GIVEN RECORDS Block Start

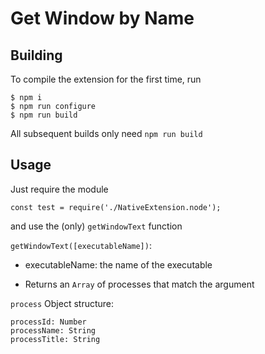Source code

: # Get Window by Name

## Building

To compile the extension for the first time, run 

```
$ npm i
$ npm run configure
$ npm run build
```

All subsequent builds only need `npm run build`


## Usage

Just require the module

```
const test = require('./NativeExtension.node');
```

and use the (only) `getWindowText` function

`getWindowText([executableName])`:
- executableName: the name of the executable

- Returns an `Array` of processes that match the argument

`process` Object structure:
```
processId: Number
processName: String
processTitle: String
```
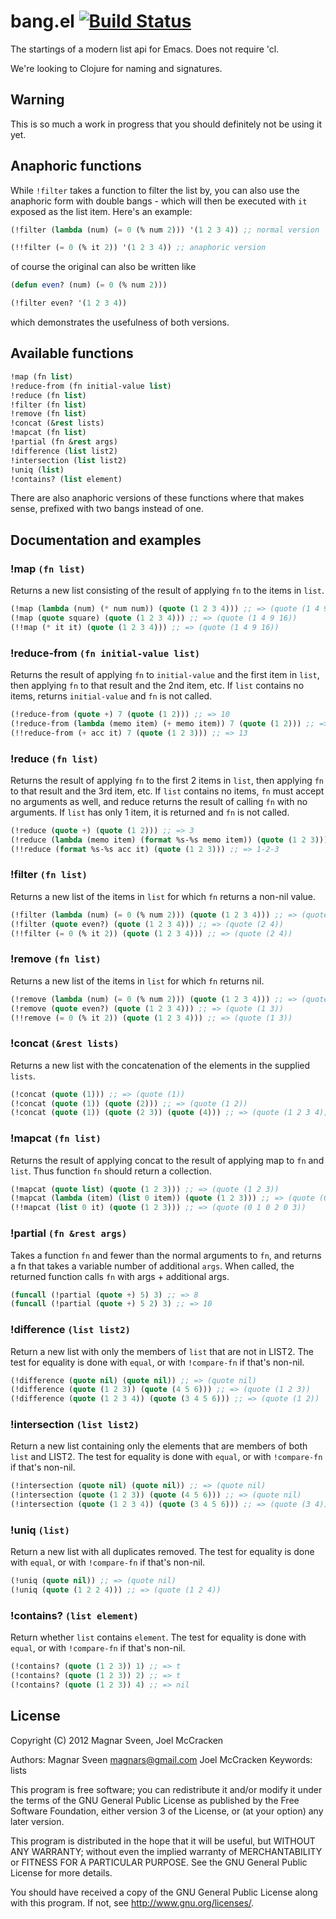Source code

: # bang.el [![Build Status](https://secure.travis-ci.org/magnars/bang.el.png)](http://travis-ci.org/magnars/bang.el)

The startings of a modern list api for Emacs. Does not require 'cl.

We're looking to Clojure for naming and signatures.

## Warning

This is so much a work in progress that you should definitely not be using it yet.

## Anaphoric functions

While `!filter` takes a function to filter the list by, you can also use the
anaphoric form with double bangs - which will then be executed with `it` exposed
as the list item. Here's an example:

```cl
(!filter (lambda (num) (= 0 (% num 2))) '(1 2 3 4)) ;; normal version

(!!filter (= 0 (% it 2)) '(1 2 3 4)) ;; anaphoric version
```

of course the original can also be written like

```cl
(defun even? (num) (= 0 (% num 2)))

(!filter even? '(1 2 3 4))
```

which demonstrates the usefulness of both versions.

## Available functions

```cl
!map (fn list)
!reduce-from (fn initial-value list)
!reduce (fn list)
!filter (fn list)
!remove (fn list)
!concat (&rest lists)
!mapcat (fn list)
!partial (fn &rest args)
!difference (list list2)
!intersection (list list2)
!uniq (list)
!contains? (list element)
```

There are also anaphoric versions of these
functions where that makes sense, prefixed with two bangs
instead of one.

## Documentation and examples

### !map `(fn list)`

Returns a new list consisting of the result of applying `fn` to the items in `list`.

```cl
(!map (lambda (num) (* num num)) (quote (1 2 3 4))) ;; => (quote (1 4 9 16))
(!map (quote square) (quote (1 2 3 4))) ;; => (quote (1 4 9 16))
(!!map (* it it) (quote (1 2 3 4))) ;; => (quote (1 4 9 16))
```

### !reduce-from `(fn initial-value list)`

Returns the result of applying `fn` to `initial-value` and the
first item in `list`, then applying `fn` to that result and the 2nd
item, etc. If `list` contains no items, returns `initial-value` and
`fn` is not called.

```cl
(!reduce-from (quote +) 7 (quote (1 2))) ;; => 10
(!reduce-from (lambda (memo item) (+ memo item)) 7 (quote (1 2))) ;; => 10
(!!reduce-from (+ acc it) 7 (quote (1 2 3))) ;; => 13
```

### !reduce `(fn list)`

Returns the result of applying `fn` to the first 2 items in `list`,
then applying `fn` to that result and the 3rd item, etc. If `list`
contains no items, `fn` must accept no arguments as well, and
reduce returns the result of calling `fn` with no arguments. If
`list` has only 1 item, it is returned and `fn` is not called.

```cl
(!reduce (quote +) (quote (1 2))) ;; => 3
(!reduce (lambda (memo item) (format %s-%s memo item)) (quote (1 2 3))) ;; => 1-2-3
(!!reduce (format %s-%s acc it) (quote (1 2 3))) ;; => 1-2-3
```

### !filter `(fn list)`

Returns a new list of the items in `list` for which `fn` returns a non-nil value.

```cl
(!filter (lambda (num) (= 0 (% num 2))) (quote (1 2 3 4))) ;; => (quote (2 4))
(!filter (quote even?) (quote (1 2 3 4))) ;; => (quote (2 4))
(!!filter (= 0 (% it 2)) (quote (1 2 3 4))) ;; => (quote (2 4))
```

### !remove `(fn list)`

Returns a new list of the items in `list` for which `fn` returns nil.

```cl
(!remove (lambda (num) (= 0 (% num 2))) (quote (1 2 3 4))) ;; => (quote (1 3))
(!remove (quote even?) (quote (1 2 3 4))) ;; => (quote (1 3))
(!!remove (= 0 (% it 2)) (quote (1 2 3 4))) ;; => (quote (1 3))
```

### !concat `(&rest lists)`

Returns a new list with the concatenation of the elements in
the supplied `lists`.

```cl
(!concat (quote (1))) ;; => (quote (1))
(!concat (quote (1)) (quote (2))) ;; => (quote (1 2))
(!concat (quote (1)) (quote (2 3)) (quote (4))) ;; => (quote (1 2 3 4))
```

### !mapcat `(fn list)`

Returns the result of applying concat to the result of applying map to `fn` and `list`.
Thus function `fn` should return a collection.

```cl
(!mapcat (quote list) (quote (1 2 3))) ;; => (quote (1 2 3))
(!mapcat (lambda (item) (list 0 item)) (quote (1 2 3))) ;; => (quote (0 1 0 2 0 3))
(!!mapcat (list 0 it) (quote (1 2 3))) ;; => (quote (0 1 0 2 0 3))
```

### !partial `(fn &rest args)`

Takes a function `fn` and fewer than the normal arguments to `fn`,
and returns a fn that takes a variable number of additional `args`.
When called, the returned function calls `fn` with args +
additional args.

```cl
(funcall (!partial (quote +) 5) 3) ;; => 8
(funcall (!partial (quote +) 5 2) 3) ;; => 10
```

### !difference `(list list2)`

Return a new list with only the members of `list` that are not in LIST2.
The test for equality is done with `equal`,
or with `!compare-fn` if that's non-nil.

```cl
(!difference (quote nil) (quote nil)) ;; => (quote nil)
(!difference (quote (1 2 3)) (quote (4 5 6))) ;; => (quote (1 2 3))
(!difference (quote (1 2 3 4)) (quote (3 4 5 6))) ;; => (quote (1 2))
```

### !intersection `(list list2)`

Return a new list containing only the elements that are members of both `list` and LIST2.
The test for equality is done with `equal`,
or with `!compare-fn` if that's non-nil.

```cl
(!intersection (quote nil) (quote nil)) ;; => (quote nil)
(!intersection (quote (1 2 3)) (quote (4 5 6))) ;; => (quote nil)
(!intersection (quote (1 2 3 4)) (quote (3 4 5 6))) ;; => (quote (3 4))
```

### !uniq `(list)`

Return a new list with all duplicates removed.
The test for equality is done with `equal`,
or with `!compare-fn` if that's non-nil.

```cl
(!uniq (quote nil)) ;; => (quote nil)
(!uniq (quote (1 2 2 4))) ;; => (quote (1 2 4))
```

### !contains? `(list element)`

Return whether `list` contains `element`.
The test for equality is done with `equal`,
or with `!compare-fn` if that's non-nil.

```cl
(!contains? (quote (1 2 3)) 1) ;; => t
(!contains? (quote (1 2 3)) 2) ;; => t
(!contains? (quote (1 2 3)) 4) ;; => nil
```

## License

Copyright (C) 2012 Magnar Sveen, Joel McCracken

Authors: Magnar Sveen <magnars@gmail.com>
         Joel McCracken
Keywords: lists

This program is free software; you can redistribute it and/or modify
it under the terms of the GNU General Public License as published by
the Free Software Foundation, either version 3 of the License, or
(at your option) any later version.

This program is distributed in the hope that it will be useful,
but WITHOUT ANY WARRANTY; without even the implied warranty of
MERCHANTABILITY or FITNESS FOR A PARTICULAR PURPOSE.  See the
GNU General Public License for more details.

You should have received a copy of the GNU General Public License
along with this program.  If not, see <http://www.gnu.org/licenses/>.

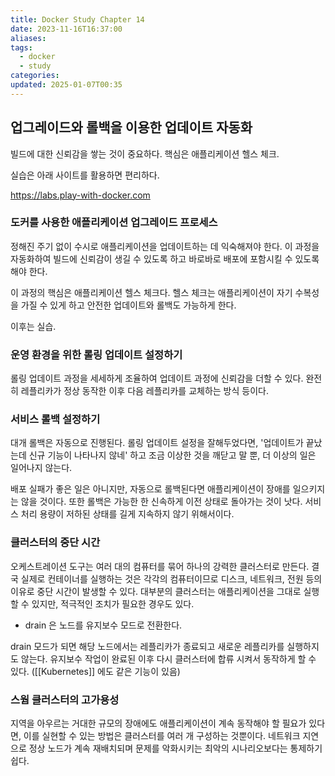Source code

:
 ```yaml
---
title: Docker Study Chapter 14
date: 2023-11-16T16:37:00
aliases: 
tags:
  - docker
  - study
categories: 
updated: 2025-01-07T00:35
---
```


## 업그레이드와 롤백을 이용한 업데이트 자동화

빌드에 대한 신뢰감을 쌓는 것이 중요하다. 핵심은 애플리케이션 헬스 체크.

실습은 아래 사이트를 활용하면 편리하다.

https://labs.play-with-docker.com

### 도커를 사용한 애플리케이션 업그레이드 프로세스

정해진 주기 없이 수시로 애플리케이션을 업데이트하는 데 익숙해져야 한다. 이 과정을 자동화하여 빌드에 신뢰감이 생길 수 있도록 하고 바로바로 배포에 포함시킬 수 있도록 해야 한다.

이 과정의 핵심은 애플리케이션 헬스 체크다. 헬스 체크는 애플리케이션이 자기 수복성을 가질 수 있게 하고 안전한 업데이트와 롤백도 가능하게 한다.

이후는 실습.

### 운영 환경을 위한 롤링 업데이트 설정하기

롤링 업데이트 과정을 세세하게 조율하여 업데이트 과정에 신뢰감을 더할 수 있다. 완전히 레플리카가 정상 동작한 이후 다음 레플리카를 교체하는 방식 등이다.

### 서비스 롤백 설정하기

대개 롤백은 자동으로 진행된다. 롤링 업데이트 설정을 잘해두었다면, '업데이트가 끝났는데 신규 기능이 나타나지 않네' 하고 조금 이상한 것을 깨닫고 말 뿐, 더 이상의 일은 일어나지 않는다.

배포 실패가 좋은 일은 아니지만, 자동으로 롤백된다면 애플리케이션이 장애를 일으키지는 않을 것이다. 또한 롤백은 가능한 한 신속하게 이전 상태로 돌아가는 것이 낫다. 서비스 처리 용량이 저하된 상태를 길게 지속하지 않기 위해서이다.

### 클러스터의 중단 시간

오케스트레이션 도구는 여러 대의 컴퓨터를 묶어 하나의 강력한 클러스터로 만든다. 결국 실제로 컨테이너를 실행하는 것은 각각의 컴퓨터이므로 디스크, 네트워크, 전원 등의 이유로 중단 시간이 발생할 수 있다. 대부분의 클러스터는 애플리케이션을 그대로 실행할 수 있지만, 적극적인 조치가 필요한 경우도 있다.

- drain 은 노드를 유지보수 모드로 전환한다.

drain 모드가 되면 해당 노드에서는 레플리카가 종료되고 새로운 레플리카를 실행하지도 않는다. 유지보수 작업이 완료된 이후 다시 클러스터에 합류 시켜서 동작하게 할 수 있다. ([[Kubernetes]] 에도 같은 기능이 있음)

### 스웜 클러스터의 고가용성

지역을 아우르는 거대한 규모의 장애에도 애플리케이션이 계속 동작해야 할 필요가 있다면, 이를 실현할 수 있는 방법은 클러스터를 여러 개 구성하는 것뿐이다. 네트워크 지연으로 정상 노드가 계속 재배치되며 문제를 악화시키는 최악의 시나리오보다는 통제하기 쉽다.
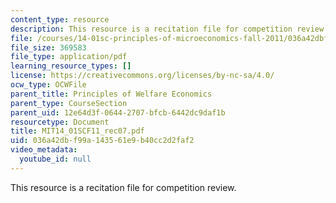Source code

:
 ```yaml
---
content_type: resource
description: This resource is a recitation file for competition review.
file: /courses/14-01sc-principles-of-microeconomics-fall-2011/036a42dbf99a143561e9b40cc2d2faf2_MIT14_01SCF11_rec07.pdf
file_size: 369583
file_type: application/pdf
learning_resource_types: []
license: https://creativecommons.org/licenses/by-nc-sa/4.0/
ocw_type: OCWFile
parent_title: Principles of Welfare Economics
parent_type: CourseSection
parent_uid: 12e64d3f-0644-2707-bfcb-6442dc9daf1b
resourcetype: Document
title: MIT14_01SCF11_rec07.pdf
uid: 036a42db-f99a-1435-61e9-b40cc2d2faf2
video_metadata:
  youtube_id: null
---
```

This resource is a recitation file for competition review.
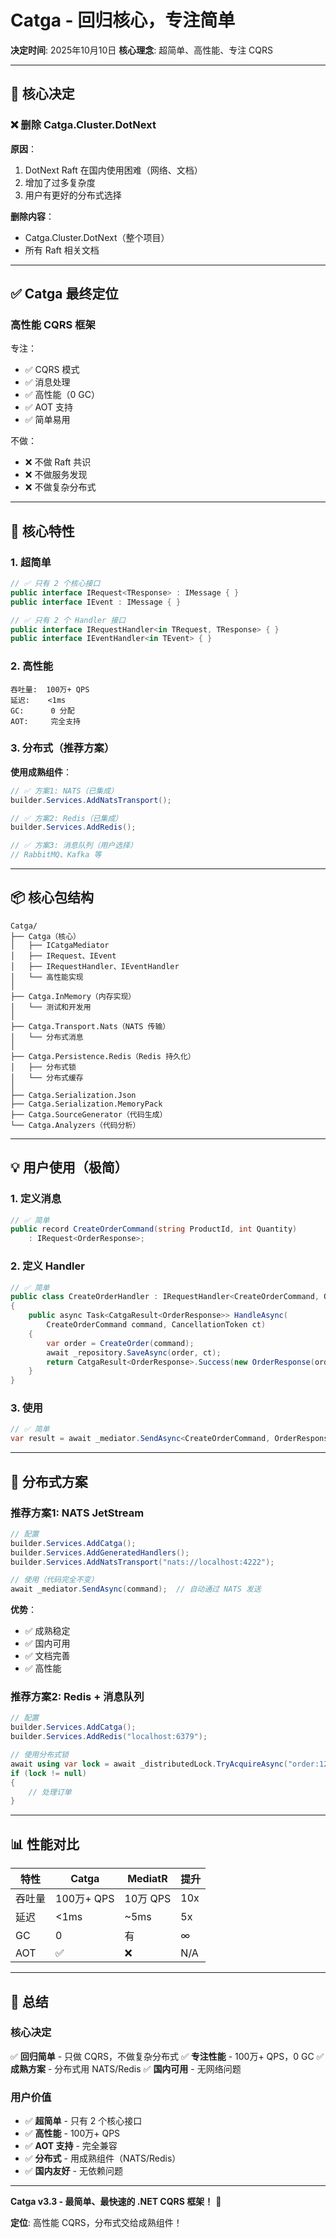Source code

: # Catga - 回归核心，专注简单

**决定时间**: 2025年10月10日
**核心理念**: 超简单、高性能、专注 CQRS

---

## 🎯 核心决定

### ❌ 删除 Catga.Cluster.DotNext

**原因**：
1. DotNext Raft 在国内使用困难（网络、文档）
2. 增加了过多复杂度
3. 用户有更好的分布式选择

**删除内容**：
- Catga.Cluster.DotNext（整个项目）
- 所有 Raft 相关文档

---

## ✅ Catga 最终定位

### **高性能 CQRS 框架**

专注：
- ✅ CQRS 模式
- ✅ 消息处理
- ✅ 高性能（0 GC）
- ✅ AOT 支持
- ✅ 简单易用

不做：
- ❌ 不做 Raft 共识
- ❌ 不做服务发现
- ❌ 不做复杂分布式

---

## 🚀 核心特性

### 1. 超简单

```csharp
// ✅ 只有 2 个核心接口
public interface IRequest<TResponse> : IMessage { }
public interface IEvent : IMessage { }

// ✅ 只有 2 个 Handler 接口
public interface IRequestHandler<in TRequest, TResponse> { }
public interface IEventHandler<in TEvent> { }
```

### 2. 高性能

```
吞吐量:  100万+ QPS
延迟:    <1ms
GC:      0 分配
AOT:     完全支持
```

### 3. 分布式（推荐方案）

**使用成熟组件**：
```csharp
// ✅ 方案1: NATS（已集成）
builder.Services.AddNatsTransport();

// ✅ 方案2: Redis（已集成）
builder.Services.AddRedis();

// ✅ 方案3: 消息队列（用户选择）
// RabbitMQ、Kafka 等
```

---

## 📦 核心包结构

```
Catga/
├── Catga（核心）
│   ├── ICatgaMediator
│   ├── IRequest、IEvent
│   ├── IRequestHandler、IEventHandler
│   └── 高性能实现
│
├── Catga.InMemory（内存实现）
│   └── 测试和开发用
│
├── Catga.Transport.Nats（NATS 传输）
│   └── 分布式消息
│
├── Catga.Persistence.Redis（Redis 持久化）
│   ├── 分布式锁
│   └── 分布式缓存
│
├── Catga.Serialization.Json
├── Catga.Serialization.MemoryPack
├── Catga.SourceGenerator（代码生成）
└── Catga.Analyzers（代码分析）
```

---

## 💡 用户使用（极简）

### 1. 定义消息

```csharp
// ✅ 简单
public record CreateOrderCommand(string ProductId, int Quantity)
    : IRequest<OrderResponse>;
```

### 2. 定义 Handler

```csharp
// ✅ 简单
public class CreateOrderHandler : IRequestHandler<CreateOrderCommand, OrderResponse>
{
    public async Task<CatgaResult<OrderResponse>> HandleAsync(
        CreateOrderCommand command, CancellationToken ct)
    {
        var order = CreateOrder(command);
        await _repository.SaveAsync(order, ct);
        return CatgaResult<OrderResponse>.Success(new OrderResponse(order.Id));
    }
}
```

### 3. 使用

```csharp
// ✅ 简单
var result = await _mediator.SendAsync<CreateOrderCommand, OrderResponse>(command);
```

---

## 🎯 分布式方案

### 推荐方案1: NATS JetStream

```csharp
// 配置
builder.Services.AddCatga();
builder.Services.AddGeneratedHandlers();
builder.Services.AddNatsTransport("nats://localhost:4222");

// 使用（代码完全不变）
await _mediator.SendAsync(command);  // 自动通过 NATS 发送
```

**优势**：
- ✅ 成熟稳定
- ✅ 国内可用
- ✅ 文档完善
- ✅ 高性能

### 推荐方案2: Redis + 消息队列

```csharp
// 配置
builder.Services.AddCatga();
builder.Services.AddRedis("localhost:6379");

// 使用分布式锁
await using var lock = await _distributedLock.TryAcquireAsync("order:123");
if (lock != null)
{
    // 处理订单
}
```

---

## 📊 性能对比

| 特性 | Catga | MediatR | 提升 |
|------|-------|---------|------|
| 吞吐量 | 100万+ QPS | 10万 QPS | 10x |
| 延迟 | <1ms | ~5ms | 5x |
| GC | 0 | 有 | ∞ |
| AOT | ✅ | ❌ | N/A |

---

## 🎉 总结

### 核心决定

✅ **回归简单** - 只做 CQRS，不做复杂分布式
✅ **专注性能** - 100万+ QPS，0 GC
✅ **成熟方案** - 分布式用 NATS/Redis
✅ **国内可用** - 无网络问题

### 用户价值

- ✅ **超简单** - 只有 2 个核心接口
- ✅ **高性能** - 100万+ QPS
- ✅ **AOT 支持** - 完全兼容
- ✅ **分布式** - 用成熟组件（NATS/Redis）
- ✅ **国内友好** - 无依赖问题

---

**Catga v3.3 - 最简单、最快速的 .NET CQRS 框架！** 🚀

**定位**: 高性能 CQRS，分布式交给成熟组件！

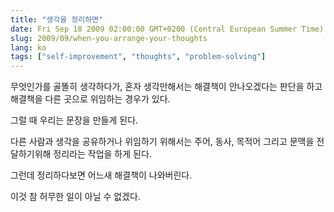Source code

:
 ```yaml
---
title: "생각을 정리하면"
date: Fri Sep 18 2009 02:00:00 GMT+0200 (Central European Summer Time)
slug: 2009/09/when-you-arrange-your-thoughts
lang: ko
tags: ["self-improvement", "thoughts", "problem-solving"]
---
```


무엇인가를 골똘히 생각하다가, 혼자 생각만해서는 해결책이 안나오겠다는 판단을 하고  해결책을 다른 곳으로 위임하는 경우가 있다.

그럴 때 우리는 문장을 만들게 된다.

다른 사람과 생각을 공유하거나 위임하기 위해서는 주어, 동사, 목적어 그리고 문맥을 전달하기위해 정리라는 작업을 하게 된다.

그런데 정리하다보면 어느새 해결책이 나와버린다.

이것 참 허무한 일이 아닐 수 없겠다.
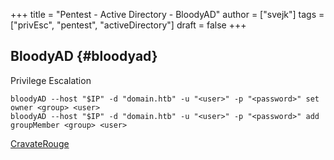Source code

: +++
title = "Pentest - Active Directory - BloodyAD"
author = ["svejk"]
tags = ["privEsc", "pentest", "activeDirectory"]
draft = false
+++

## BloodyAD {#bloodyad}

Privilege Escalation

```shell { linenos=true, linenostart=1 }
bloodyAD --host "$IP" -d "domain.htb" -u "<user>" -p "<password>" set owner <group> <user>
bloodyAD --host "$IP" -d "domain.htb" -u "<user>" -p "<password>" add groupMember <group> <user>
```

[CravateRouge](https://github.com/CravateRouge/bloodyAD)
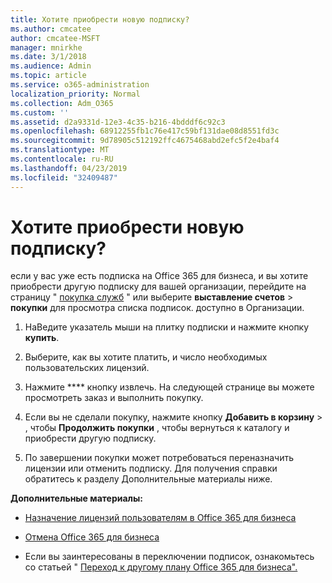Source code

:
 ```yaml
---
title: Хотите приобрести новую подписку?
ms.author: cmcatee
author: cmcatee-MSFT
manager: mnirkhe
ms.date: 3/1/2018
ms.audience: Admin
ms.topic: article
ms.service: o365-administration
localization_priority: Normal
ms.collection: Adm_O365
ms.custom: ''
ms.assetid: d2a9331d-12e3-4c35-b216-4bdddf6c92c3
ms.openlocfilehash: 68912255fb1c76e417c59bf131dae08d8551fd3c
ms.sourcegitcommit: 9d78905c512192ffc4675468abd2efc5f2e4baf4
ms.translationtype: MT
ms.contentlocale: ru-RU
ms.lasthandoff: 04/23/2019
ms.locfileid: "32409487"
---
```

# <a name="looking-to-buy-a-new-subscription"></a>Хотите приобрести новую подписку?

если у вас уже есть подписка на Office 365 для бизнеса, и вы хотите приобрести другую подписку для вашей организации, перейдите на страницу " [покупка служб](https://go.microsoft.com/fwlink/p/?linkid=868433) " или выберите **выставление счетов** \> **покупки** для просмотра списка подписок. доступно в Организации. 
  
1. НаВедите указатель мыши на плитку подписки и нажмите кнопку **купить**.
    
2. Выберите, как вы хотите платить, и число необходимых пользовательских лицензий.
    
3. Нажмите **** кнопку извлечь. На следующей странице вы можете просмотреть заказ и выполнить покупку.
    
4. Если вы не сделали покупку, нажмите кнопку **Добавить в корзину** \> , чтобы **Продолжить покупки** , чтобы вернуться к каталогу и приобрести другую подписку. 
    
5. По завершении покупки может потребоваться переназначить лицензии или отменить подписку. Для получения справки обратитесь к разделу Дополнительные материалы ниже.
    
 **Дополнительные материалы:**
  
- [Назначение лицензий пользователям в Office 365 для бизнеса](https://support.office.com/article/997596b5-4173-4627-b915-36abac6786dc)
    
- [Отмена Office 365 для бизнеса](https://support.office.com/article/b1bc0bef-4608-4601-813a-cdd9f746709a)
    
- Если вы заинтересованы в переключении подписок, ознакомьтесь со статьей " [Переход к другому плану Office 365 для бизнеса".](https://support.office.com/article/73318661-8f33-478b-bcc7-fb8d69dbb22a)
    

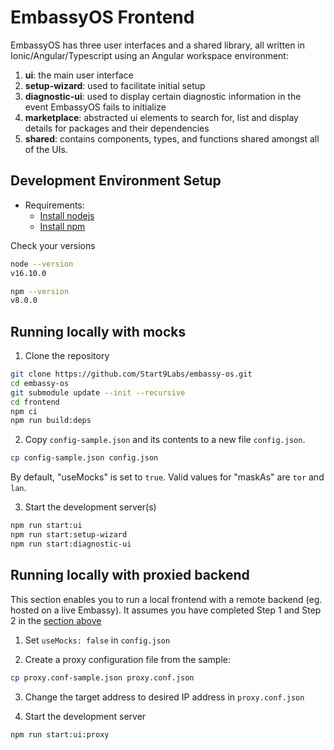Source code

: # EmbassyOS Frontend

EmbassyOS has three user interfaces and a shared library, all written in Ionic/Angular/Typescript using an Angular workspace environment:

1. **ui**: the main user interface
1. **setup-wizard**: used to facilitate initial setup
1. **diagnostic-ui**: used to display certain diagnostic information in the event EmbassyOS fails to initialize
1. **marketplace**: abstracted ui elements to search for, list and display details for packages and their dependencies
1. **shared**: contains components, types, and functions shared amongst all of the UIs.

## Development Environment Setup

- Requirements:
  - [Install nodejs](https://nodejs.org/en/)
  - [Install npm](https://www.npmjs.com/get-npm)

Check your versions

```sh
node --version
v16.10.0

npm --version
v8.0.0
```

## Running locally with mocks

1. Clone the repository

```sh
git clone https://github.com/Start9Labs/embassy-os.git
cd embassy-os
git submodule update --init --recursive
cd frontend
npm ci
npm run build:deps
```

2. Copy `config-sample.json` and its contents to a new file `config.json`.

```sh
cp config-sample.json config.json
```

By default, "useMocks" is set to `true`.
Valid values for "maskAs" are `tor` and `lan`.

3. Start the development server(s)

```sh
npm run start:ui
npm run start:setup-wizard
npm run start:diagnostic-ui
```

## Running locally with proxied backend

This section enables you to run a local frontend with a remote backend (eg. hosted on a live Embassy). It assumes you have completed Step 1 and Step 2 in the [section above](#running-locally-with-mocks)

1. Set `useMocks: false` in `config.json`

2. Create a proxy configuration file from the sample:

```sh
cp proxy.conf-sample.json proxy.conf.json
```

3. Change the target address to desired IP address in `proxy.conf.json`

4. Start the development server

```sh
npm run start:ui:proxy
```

GIVEN RECORDS Block End

• **WORK TO COMPLETE**: Each line of the entries holding the string "both" should be found and copied.

• **RESPONSE TO THIS EXERCISE**:
which demonstrates the usefulness of both versions.
Return a new list containing only the elements that are members of both `list` and LIST2.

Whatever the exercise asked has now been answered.